First, what I find most interesting is that we all are so concerned that IT is running at such a fast pace, how can it be that an operating system is still used widely after more than decade? So it seems that also IT sometimes enjoys a stability usually only known from the world of household appliances. I was a young boy at the time, but I still remember MS-DOS 3.30 and I’d consider DOS 3.3 the most standardized MS-DOS for so many years. I remember DOS 4 had issues, DOS 5 was better, and DOS 6 was finally something stable. MS-DOS 3.3 was released in August 1987 (I had to look that up), DOS 6 in March 1993, so DOS 3.3 was living almost six years. I agree that most people would have switched from DOS 3.3 to DOS 5, not DOS 6, so DOS 3.3 had half of the lifespan of Windows XP. I can’t think of any other OS that was living so long in such a widespread fashion as Windows XP.
Actual comparisons are difficult if not impossible though. Windows XP was seriously updated by its service packs. Could you compare XP Service Pack 2 to the change from Windows 95 to 98? I’d say so, although I’m for sure not educated on the Windows 95-98-ME series that I tried to avoid – then at university – at all cost. Do you remember anyone seriously using Windows NT 4.0 by the time XP was out? How would you compare different OS X versions with different Windows versions? I believe Microsoft would have considered Snow Leopard just to be a “Service Pack” (sorry Apple folks) as there were little visible changes.
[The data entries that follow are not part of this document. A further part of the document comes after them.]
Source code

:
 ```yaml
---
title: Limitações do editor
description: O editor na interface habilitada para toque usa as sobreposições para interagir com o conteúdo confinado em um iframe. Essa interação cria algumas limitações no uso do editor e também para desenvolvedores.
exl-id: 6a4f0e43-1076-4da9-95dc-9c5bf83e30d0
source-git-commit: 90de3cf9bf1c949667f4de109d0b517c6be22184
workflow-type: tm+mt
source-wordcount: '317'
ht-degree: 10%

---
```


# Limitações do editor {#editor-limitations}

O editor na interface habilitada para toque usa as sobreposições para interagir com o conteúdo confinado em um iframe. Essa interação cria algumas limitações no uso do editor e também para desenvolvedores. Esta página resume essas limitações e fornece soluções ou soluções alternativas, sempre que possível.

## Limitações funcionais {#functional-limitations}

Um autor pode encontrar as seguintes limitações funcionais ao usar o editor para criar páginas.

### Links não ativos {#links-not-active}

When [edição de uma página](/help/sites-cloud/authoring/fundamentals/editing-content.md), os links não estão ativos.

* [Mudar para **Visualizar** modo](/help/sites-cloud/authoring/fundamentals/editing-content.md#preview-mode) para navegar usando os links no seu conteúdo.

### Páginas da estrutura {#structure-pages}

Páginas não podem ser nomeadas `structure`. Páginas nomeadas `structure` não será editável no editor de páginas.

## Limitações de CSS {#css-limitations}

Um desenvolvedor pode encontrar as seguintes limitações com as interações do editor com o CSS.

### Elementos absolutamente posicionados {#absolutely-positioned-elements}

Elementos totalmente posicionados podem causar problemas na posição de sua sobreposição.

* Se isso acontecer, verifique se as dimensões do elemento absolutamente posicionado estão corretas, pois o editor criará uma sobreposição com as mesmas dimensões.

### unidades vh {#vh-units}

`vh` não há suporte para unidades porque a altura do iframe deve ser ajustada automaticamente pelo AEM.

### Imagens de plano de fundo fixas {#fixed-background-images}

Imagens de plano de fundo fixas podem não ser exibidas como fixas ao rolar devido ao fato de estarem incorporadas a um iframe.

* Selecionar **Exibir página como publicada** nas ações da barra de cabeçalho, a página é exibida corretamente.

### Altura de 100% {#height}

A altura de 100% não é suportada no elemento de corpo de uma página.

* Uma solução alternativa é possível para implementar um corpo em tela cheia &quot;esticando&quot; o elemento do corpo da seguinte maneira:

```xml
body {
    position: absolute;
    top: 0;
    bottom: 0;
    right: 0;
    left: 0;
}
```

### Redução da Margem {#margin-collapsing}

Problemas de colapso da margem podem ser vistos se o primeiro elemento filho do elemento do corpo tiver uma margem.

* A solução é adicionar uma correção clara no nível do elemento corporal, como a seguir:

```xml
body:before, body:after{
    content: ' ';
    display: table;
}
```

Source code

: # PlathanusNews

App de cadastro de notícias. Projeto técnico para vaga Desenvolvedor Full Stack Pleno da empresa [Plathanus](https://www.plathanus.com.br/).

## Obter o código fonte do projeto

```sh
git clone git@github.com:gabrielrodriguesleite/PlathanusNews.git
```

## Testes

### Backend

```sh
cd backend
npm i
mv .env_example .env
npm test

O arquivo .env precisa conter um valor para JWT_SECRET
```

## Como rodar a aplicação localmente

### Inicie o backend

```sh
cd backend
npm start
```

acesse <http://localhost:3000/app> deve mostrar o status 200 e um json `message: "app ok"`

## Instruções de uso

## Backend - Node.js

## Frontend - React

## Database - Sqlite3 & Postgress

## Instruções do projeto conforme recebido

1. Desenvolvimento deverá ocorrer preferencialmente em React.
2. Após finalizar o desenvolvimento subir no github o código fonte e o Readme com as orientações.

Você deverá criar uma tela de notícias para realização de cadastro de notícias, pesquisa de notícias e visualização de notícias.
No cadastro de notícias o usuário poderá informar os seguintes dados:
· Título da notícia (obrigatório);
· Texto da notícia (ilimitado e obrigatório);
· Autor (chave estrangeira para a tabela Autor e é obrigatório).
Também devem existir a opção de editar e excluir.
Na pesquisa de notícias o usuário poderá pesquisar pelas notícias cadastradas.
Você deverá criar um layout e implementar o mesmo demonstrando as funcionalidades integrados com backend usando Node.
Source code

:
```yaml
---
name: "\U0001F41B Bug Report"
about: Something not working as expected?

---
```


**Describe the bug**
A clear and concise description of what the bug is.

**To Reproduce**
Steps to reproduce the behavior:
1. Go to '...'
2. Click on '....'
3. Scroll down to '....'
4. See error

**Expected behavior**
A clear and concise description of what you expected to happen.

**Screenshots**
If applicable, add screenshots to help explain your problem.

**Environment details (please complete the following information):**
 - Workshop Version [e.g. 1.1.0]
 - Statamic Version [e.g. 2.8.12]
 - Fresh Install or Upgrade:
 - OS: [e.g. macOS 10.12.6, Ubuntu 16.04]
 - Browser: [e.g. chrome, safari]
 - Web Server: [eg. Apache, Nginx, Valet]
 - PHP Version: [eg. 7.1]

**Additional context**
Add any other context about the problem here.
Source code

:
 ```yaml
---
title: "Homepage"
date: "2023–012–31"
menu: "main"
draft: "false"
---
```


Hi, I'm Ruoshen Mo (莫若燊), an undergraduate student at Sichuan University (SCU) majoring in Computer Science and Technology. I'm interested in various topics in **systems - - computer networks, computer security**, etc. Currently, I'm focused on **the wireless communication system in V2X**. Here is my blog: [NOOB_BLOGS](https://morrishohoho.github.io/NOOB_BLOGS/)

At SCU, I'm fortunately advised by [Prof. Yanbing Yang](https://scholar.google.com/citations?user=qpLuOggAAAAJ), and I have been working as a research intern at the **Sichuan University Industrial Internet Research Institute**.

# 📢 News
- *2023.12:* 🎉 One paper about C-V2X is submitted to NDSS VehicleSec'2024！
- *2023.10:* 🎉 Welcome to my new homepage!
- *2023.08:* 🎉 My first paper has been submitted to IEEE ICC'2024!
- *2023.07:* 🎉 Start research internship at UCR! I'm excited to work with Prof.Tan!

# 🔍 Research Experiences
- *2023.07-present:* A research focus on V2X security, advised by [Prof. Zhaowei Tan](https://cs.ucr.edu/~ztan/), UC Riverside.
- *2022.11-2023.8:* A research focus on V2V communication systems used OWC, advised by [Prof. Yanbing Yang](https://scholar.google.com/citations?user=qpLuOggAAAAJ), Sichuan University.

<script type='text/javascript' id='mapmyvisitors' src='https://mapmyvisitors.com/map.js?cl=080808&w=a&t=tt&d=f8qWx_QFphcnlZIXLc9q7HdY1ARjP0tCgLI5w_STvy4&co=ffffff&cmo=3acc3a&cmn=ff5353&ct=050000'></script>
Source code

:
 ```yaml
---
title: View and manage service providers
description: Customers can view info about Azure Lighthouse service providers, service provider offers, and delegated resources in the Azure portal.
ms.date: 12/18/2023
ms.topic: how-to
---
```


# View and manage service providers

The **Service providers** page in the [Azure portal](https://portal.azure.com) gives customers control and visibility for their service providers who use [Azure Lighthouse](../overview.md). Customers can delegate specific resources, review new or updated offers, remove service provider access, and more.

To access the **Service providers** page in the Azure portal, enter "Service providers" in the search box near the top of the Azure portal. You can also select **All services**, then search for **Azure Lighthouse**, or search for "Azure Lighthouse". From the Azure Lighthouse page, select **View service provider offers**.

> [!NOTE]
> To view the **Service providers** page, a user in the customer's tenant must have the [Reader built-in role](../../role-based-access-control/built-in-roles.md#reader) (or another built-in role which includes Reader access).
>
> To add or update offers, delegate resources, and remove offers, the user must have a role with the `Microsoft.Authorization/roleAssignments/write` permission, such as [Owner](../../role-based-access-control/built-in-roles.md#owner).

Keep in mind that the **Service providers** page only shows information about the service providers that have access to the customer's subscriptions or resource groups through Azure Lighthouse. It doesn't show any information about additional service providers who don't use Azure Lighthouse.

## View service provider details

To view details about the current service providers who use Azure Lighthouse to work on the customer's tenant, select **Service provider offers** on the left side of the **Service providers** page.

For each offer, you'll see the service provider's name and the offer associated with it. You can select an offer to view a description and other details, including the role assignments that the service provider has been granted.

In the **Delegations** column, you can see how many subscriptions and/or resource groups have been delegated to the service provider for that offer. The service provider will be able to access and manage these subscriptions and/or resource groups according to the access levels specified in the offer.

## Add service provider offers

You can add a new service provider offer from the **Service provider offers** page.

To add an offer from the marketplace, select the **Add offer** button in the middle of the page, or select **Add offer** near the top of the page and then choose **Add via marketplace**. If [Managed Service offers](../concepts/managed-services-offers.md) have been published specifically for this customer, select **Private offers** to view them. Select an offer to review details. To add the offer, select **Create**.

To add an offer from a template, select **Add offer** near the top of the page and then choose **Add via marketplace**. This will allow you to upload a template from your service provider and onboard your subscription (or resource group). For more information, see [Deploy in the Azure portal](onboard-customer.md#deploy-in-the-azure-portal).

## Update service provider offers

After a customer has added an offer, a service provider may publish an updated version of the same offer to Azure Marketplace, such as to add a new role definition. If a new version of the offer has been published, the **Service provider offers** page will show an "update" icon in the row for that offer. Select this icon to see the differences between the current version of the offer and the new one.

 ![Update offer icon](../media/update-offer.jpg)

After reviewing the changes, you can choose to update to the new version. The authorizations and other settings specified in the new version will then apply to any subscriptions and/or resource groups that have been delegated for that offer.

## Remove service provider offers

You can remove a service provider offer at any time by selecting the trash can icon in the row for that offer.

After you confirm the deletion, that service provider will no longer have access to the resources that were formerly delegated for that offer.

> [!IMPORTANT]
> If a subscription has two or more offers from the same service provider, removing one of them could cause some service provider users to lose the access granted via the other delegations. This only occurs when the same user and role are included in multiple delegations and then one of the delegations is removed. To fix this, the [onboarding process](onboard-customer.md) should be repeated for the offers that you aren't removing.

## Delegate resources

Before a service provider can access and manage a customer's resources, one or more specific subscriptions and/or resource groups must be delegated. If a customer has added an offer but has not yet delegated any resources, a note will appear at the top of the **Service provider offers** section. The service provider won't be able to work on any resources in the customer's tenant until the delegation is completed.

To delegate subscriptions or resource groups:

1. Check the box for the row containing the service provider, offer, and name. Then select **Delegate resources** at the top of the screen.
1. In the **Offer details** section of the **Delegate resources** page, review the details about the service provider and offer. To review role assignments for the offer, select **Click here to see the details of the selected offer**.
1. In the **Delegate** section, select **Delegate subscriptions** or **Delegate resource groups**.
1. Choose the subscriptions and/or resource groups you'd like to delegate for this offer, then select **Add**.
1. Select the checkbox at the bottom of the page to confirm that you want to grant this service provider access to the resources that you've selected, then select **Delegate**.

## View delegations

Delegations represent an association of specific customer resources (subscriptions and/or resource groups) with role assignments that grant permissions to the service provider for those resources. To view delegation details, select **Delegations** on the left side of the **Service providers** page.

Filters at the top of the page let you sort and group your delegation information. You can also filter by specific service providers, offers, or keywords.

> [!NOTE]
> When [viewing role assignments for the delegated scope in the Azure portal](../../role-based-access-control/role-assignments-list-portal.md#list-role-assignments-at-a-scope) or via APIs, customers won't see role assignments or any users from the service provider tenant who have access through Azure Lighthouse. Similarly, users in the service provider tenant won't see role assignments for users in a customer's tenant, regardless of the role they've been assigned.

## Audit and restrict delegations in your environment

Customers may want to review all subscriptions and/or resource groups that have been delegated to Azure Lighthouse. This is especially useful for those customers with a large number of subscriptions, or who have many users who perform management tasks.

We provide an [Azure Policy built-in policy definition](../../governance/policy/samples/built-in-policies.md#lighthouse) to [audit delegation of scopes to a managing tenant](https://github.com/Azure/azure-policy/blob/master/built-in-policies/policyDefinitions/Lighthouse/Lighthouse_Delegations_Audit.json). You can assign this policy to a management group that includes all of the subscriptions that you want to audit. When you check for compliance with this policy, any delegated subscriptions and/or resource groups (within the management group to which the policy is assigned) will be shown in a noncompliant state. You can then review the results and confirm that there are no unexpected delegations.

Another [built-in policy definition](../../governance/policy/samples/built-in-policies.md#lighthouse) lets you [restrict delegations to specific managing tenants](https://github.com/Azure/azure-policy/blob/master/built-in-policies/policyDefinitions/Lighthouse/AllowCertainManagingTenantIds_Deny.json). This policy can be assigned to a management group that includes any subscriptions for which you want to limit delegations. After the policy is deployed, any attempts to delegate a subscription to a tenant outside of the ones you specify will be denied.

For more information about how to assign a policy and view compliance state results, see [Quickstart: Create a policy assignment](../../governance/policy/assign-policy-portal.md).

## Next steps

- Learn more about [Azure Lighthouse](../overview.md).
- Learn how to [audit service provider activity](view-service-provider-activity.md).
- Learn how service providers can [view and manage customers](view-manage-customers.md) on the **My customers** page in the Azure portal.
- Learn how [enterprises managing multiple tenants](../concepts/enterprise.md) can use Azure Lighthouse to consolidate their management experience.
Now why is Windows XP so amazingly long-living? The answer is probably something IT people don’t want to hear: Because it has solved the problems people had, the problems why they bought a PC. Innovation has slowed down, period. Who cares if a start menu is square, rectangle or round? Yes, PCs before the Windows 2000 age were horribly unstable, difficult to use, hardware support was a nightmare (remember the time when printer drivers where considered part of the word processing application?), bad design choices stifled innovation (think 640 KB). But after the year 2000, not only did all those people who were 50+ in the early PC age retire, with a more PC-savvy generation come up, but using a PC had improved dramatically from a usability perspective and PCs were stable. I’d say most of the crashes that happened in the XP were due to faulty hardware, most notably RAM, when people sought to buy the cheapest RAM possible. A newer MS Office version doesn’t allow you to do things that you couldn’t before. I’d say, Office XP was fine. If you can save your file directly to SkyDrive from an office app, oh well, that’s not a game changer. The WYSIWYG word processing, that was a game changer!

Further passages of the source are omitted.